◆ Work order: From the listing below, copy every line with the word "Nintendo".

# # #

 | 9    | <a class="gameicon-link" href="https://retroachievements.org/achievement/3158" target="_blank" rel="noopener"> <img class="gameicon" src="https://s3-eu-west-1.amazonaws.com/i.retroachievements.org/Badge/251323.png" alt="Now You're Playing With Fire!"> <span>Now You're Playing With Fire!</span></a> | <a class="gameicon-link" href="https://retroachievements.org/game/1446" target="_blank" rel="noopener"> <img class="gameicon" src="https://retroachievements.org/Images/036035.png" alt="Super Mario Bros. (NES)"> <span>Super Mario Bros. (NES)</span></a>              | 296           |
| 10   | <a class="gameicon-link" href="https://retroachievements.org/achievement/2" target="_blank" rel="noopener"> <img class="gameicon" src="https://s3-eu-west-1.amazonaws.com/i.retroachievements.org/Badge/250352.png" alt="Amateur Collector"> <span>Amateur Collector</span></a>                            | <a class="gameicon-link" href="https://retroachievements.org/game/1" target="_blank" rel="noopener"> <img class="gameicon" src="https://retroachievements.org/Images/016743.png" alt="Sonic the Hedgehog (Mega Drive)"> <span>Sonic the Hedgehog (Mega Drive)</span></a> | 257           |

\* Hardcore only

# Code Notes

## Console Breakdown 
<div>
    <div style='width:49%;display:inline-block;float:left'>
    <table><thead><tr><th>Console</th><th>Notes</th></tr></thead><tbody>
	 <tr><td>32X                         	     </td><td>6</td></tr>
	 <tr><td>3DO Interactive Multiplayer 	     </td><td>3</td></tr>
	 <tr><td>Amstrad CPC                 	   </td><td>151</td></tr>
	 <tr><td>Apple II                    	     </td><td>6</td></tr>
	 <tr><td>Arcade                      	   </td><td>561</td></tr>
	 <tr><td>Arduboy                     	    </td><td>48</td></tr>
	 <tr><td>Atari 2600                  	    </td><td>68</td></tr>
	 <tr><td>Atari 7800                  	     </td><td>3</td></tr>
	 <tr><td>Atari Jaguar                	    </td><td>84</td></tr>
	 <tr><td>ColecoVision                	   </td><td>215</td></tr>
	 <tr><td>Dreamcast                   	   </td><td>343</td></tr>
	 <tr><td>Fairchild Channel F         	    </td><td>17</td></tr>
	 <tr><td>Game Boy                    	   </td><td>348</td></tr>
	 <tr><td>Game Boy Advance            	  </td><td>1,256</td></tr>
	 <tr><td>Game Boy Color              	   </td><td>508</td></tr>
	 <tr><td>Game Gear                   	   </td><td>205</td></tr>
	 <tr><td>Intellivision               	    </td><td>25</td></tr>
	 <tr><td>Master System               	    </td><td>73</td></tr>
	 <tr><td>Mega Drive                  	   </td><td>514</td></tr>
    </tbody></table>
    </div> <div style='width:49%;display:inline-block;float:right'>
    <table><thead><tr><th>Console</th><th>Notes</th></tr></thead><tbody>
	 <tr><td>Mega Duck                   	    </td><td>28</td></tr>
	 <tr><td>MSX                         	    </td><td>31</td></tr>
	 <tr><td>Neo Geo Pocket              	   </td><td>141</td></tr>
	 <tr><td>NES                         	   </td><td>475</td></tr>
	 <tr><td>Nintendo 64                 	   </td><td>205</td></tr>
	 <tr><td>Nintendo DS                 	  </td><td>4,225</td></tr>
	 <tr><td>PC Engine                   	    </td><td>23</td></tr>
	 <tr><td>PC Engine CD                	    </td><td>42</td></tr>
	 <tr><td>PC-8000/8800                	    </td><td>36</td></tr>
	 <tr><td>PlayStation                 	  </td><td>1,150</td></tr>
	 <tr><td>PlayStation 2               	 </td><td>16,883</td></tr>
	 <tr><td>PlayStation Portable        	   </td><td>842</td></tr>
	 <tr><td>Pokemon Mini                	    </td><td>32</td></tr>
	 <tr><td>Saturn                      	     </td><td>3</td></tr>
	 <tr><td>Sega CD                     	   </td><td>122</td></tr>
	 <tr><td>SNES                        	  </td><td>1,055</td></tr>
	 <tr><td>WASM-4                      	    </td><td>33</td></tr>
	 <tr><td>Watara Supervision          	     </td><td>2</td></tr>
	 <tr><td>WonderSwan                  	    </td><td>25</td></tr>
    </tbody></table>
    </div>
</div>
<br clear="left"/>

# # #

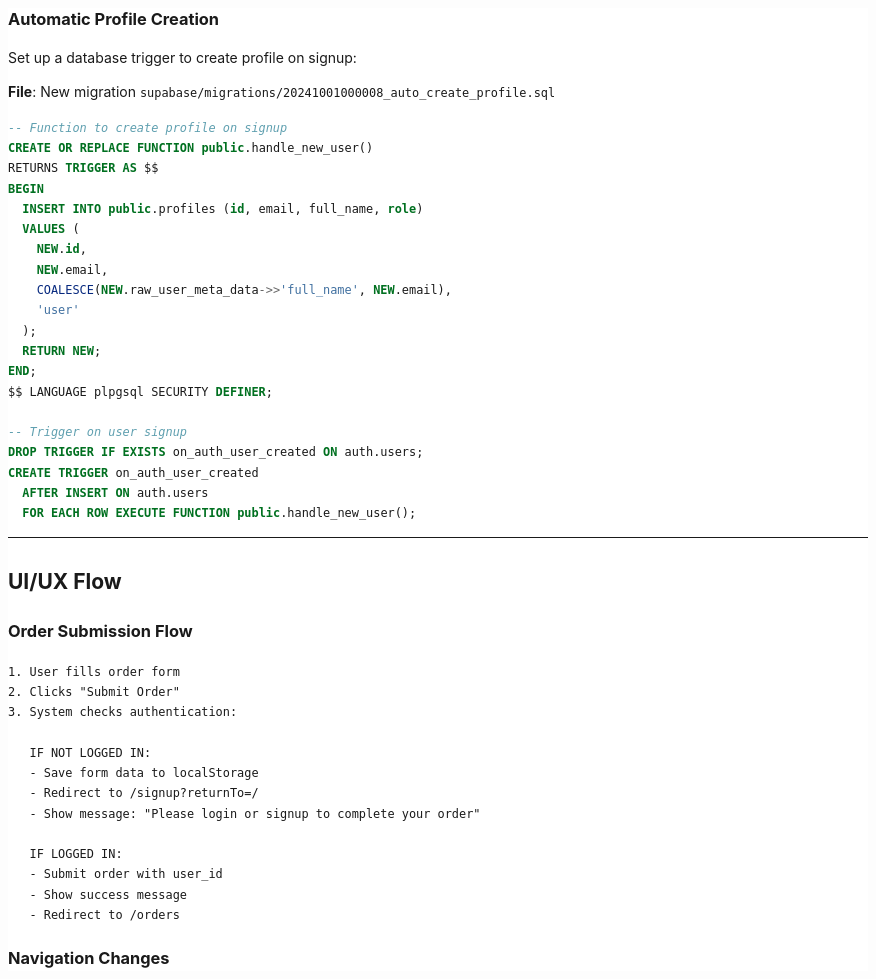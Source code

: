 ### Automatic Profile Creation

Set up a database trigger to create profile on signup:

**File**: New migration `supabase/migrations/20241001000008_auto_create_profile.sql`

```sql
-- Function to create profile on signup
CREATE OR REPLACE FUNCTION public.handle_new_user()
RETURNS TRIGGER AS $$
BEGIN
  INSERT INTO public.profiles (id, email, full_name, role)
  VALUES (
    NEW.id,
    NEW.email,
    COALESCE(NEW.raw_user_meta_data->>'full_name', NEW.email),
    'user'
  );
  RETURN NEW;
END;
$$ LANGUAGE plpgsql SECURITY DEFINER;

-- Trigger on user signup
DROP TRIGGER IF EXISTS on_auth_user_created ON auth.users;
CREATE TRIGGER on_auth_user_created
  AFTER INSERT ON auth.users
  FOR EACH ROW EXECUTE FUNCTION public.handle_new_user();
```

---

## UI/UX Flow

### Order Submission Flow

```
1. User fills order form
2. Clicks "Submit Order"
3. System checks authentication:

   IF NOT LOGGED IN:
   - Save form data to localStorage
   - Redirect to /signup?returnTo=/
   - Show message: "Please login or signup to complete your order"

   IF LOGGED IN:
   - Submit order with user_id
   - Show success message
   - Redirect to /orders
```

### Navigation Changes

# # #

◆ Output of the task:
	 <tr><td>Nintendo 64                 	   </td><td>205</td></tr>
	 <tr><td>Nintendo DS                 	  </td><td>4,225</td></tr>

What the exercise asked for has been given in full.